Salah satu contoh kebocoran besar, lanjutnya, terjadi di sektor pertambangan. Berdasarkan data Badan Pemeriksa Keuangan (BPK) tahun 2024, potensi penerimaan dari pajak alat berat yang hilang mencapai sekitar Rp50 miliar. Nilai tersebut setara dengan anggaran pembangunan 50 kilometer jalan baru. “Rp50 miliar bukan angka yang kecil. Jika dana tersebut bisa masuk, dampaknya sangat terasa terutama untuk pembangunan infrastruktur,” tegasnya.

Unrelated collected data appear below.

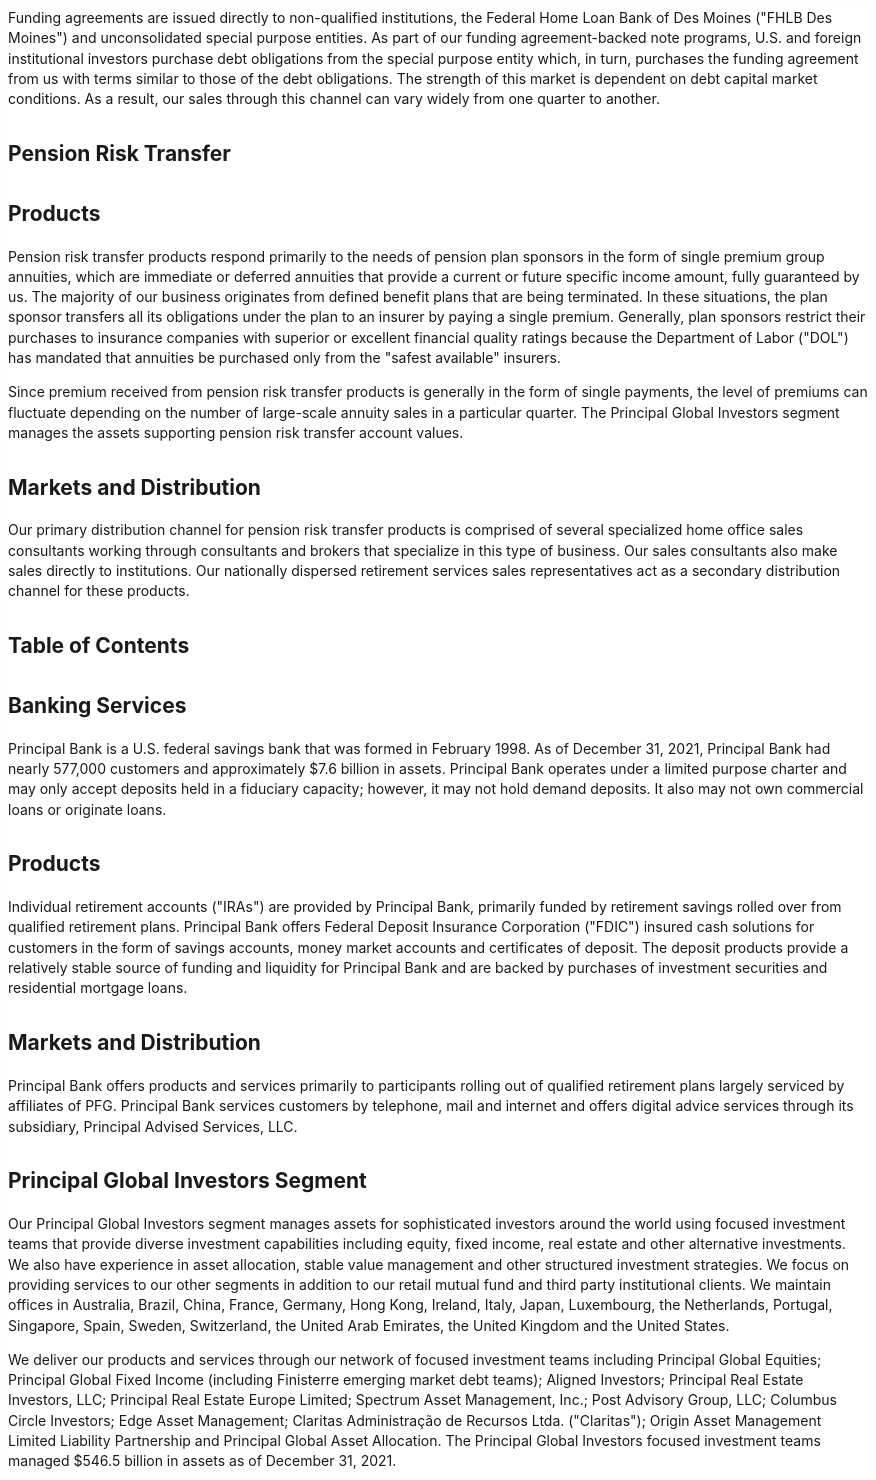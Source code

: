 <p>Funding agreements are issued directly to non-qualified institutions, the Federal Home Loan Bank of Des Moines ("FHLB Des Moines") and unconsolidated special purpose entities. As part of our funding agreement-backed note programs, U.S. and foreign institutional investors purchase debt obligations from the special purpose entity which, in turn, purchases the funding agreement from us with terms similar to those of the debt obligations. The strength of this market is dependent on debt capital market conditions. As a result, our sales through this channel can vary widely from one quarter to another.</p>
<h2>Pension Risk Transfer</h2>
<h2>Products</h2>
<p>Pension risk transfer products respond primarily to the needs of pension plan sponsors in the form of single premium group annuities, which are immediate or deferred annuities that provide a current or future specific income amount, fully guaranteed by us. The majority of our business originates from defined benefit plans that are being terminated. In these situations, the plan sponsor transfers all its obligations under the plan to an insurer by paying a single premium. Generally, plan sponsors restrict their purchases to insurance companies with superior or excellent financial quality ratings because the Department of Labor ("DOL") has mandated that annuities be purchased only from the "safest available" insurers.</p>
<p>Since premium received from pension risk transfer products is generally in the form of single payments, the level of premiums can fluctuate depending on the number of large-scale annuity sales in a particular quarter. The Principal Global Investors segment manages the assets supporting pension risk transfer account values.</p>
<h2>Markets and Distribution</h2>
<p>Our primary distribution channel for pension risk transfer products is comprised of several specialized home office sales consultants working through consultants and brokers that specialize in this type of business. Our sales consultants also make sales directly to institutions. Our nationally dispersed retirement services sales representatives act as a secondary distribution channel for these products.</p>
<h2>Table of Contents</h2>
<h2>Banking Services</h2>
<p>Principal Bank is a U.S. federal savings bank that was formed in February 1998. As of December 31, 2021, Principal Bank had nearly 577,000 customers and approximately $7.6 billion in assets. Principal Bank operates under a limited purpose charter and may only accept deposits held in a fiduciary capacity; however, it may not hold demand deposits. It also may not own commercial loans or originate loans.</p>
<h2>Products</h2>
<p>Individual retirement accounts ("IRAs") are provided by Principal Bank, primarily funded by retirement savings rolled over from qualified retirement plans. Principal Bank offers Federal Deposit Insurance Corporation ("FDIC") insured cash solutions for customers in the form of savings accounts, money market accounts and certificates of deposit. The deposit products provide a relatively stable source of funding and liquidity for Principal Bank and are backed by purchases of investment securities and residential mortgage loans.</p>
<h2>Markets and Distribution</h2>
<p>Principal Bank offers products and services primarily to participants rolling out of qualified retirement plans largely serviced by affiliates of PFG. Principal Bank services customers by telephone, mail and internet and offers digital advice services through its subsidiary, Principal Advised Services, LLC.</p>
<h2>Principal Global Investors Segment</h2>
<p>Our Principal Global Investors segment manages assets for sophisticated investors around the world using focused investment teams that provide diverse investment capabilities including equity, fixed income, real estate and other alternative investments. We also have experience in asset allocation, stable value management and other structured investment strategies. We focus on providing services to our other segments in addition to our retail mutual fund and third party institutional clients. We maintain offices in Australia, Brazil, China, France, Germany, Hong Kong, Ireland, Italy, Japan, Luxembourg, the Netherlands, Portugal, Singapore, Spain, Sweden, Switzerland, the United Arab Emirates, the United Kingdom and the United States.</p>
<p>We deliver our products and services through our network of focused investment teams including Principal Global Equities; Principal Global Fixed Income (including Finisterre emerging market debt teams); Aligned Investors; Principal Real Estate Investors, LLC; Principal Real Estate Europe Limited; Spectrum Asset Management, Inc.; Post Advisory Group, LLC; Columbus Circle Investors; Edge Asset Management; Claritas Administração de Recursos Ltda. ("Claritas"); Origin Asset Management Limited Liability Partnership and Principal Global Asset Allocation. The Principal Global Investors focused investment teams managed $546.5 billion in assets as of December 31, 2021.</p>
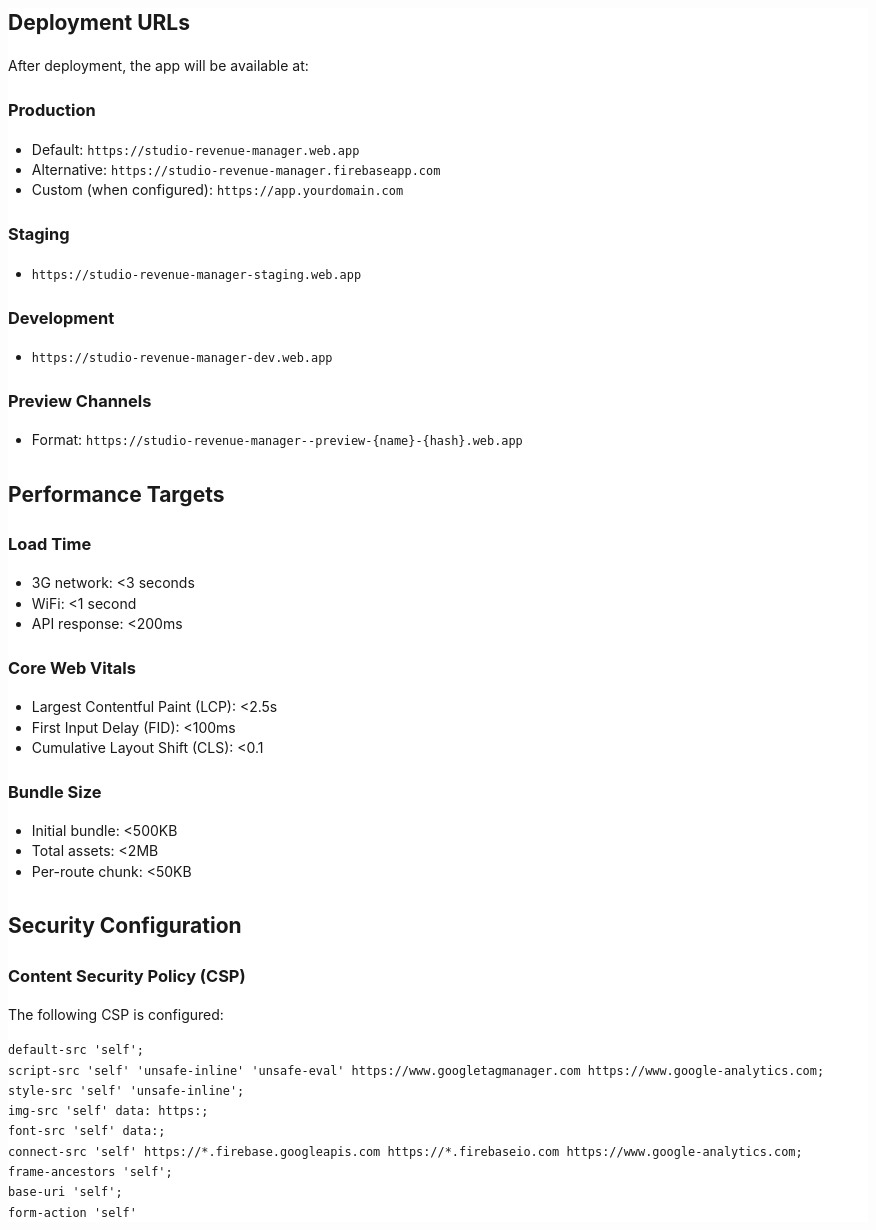 ## Deployment URLs

After deployment, the app will be available at:

### Production
- Default: `https://studio-revenue-manager.web.app`
- Alternative: `https://studio-revenue-manager.firebaseapp.com`
- Custom (when configured): `https://app.yourdomain.com`

### Staging
- `https://studio-revenue-manager-staging.web.app`

### Development
- `https://studio-revenue-manager-dev.web.app`

### Preview Channels
- Format: `https://studio-revenue-manager--preview-{name}-{hash}.web.app`

## Performance Targets

### Load Time
- 3G network: <3 seconds
- WiFi: <1 second
- API response: <200ms

### Core Web Vitals
- Largest Contentful Paint (LCP): <2.5s
- First Input Delay (FID): <100ms
- Cumulative Layout Shift (CLS): <0.1

### Bundle Size
- Initial bundle: <500KB
- Total assets: <2MB
- Per-route chunk: <50KB

## Security Configuration

### Content Security Policy (CSP)

The following CSP is configured:

```
default-src 'self';
script-src 'self' 'unsafe-inline' 'unsafe-eval' https://www.googletagmanager.com https://www.google-analytics.com;
style-src 'self' 'unsafe-inline';
img-src 'self' data: https:;
font-src 'self' data:;
connect-src 'self' https://*.firebase.googleapis.com https://*.firebaseio.com https://www.google-analytics.com;
frame-ancestors 'self';
base-uri 'self';
form-action 'self'
```
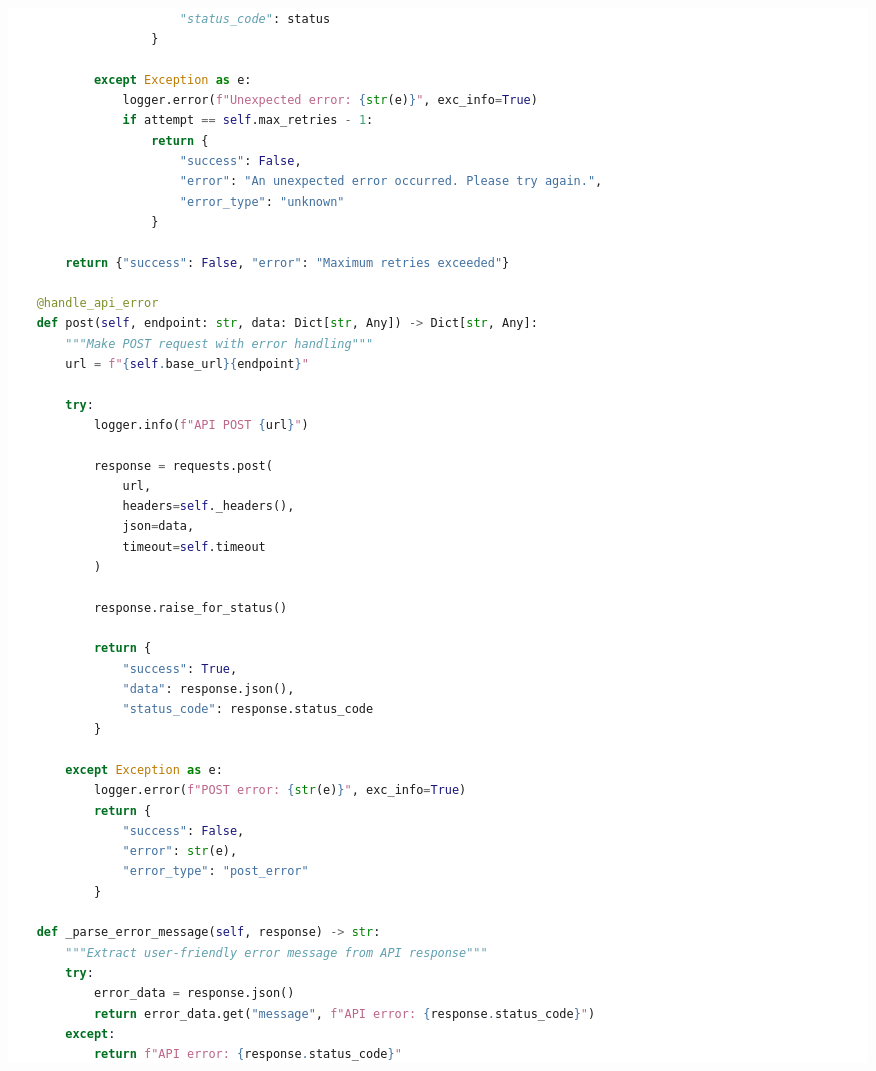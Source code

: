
 ```python
                        "status_code": status
                    }

            except Exception as e:
                logger.error(f"Unexpected error: {str(e)}", exc_info=True)
                if attempt == self.max_retries - 1:
                    return {
                        "success": False,
                        "error": "An unexpected error occurred. Please try again.",
                        "error_type": "unknown"
                    }

        return {"success": False, "error": "Maximum retries exceeded"}

    @handle_api_error
    def post(self, endpoint: str, data: Dict[str, Any]) -> Dict[str, Any]:
        """Make POST request with error handling"""
        url = f"{self.base_url}{endpoint}"

        try:
            logger.info(f"API POST {url}")

            response = requests.post(
                url,
                headers=self._headers(),
                json=data,
                timeout=self.timeout
            )

            response.raise_for_status()

            return {
                "success": True,
                "data": response.json(),
                "status_code": response.status_code
            }

        except Exception as e:
            logger.error(f"POST error: {str(e)}", exc_info=True)
            return {
                "success": False,
                "error": str(e),
                "error_type": "post_error"
            }

    def _parse_error_message(self, response) -> str:
        """Extract user-friendly error message from API response"""
        try:
            error_data = response.json()
            return error_data.get("message", f"API error: {response.status_code}")
        except:
            return f"API error: {response.status_code}"
```

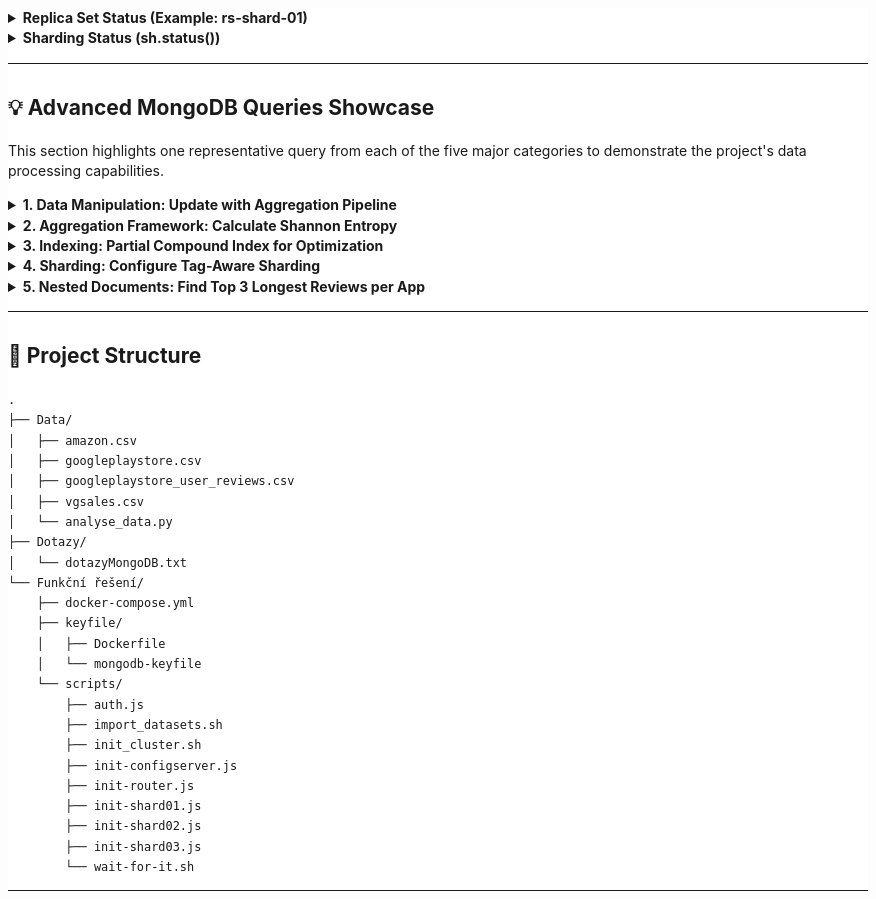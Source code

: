 <details><summary><strong>Replica Set Status (Example: rs-shard-01)</strong></summary></details>

<details><summary><strong>Sharding Status (sh.status())</strong></summary></details>

---

## 💡 Advanced MongoDB Queries Showcase

This section highlights one representative query from each of the five major categories to demonstrate the project's data processing capabilities.

<details><summary><strong>1. Data Manipulation: Update with Aggregation Pipeline</strong></summary></details>

<details><summary><strong>2. Aggregation Framework: Calculate Shannon Entropy</strong></summary></details>

<details><summary><strong>3. Indexing: Partial Compound Index for Optimization</strong></summary></details>

<details><summary><strong>4. Sharding: Configure Tag-Aware Sharding</strong></summary></details>

<details><summary><strong>5. Nested Documents: Find Top 3 Longest Reviews per App</strong></summary></details>

---

## 📁 Project Structure

```
.
├── Data/
│   ├── amazon.csv
│   ├── googleplaystore.csv
│   ├── googleplaystore_user_reviews.csv
│   ├── vgsales.csv
│   └── analyse_data.py
├── Dotazy/
│   └── dotazyMongoDB.txt
└── Funkční řešení/
    ├── docker-compose.yml
    ├── keyfile/
    │   ├── Dockerfile
    │   └── mongodb-keyfile
    └── scripts/
        ├── auth.js
        ├── import_datasets.sh
        ├── init_cluster.sh
        ├── init-configserver.js
        ├── init-router.js
        ├── init-shard01.js
        ├── init-shard02.js
        ├── init-shard03.js
        └── wait-for-it.sh
```

---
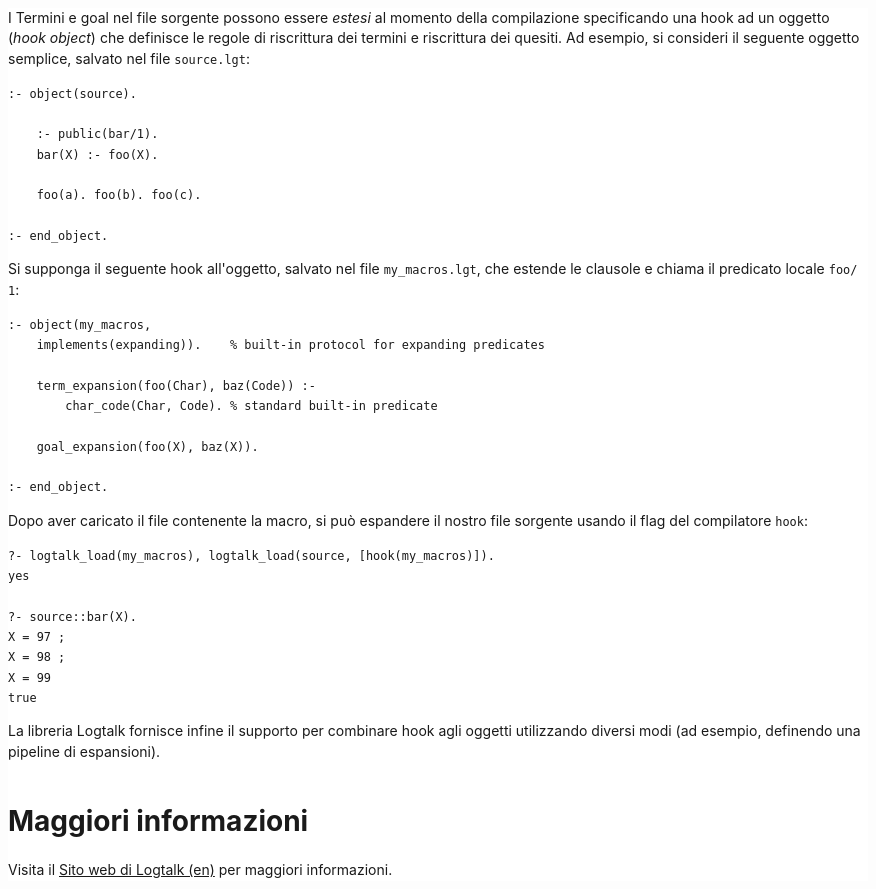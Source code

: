 I Termini e goal nel file sorgente possono essere _estesi_ al momento della compilazione specificando una hook ad un oggetto (_hook object_) che definisce le regole di riscrittura dei termini e riscrittura dei quesiti. Ad esempio, si consideri il seguente oggetto semplice, salvato nel file `source.lgt`:

```logtalk
:- object(source).

	:- public(bar/1).
	bar(X) :- foo(X).

	foo(a). foo(b). foo(c).

:- end_object.
```

Si supponga il seguente hook all'oggetto, salvato nel file `my_macros.lgt`, che estende le clausole e chiama il predicato locale  `foo/1`:

```logtalk
:- object(my_macros,
	implements(expanding)).    % built-in protocol for expanding predicates

	term_expansion(foo(Char), baz(Code)) :-
		char_code(Char, Code). % standard built-in predicate

	goal_expansion(foo(X), baz(X)).

:- end_object.
```

Dopo aver caricato il file contenente la macro, si può espandere il nostro file sorgente usando il flag del compilatore `hook`:

```logtalk
?- logtalk_load(my_macros), logtalk_load(source, [hook(my_macros)]).
yes

?- source::bar(X).
X = 97 ;
X = 98 ;
X = 99
true
```

La libreria Logtalk fornisce infine il supporto per combinare hook agli oggetti utilizzando diversi modi (ad esempio, definendo una pipeline di espansioni).


# Maggiori informazioni

Visita il [Sito web di Logtalk (en)](http://logtalk.org) per maggiori informazioni.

Tak hanya itu, ia juga menyoroti pendapatan dari pajak bahan bakar minyak (BBM) industri yang berpeluang menjadi sumber PAD signifikan. Namun, rendahnya tingkat kepatuhan perusahaan terhadap ketentuan perpajakan menjadi hambatan utama. “Dengan kepatuhan penuh terhadap pajak BBM, PAD kita bisa melonjak drastis. Tantangannya hanya pada pengawasan dan penegakan aturan,” jelas Firnadi.
Saat ini, kemandirian fiskal Kaltim berada di angka sekitar Rp10 triliun. Padahal, menurut politisi muda itu, potensi sesungguhnya bisa mencapai dua kali lipat jika seluruh kebocoran bisa diatasi dan sistem pengelolaan dilakukan secara profesional. “Kita masih memiliki banyak potensi yang belum tergarap. Diperlukan langkah nyata, bukan sekadar pernyataan,” tandasnya.
Selain pertambangan, sektor kelautan juga disebut sebagai potensi besar yang belum tergarap maksimal. Aktivitas seperti tambat labuh, bongkar muat kapal, dan jasa pelabuhan dinilai belum memberikan kontribusi signifikan bagi PAD karena lemahnya sistem pengelolaan. “Aktivitasnya sudah berjalan, tapi kontribusinya belum signifikan karena sistem pengelolaan yang belum profesional dan digital,” ungkap Firnadi.
Ia mendorong pemerintah daerah segera merumuskan regulasi yang lebih ketat dan memperbaiki sistem pengelolaan berbasis teknologi untuk memaksimalkan seluruh potensi pendapatan. “Kalau serius ingin membangun daerah, potensi PAD harus jadi fokus utama. Jangan sampai pembangunan tertunda hanya karena kebocoran pendapatan,” pungkasnya. []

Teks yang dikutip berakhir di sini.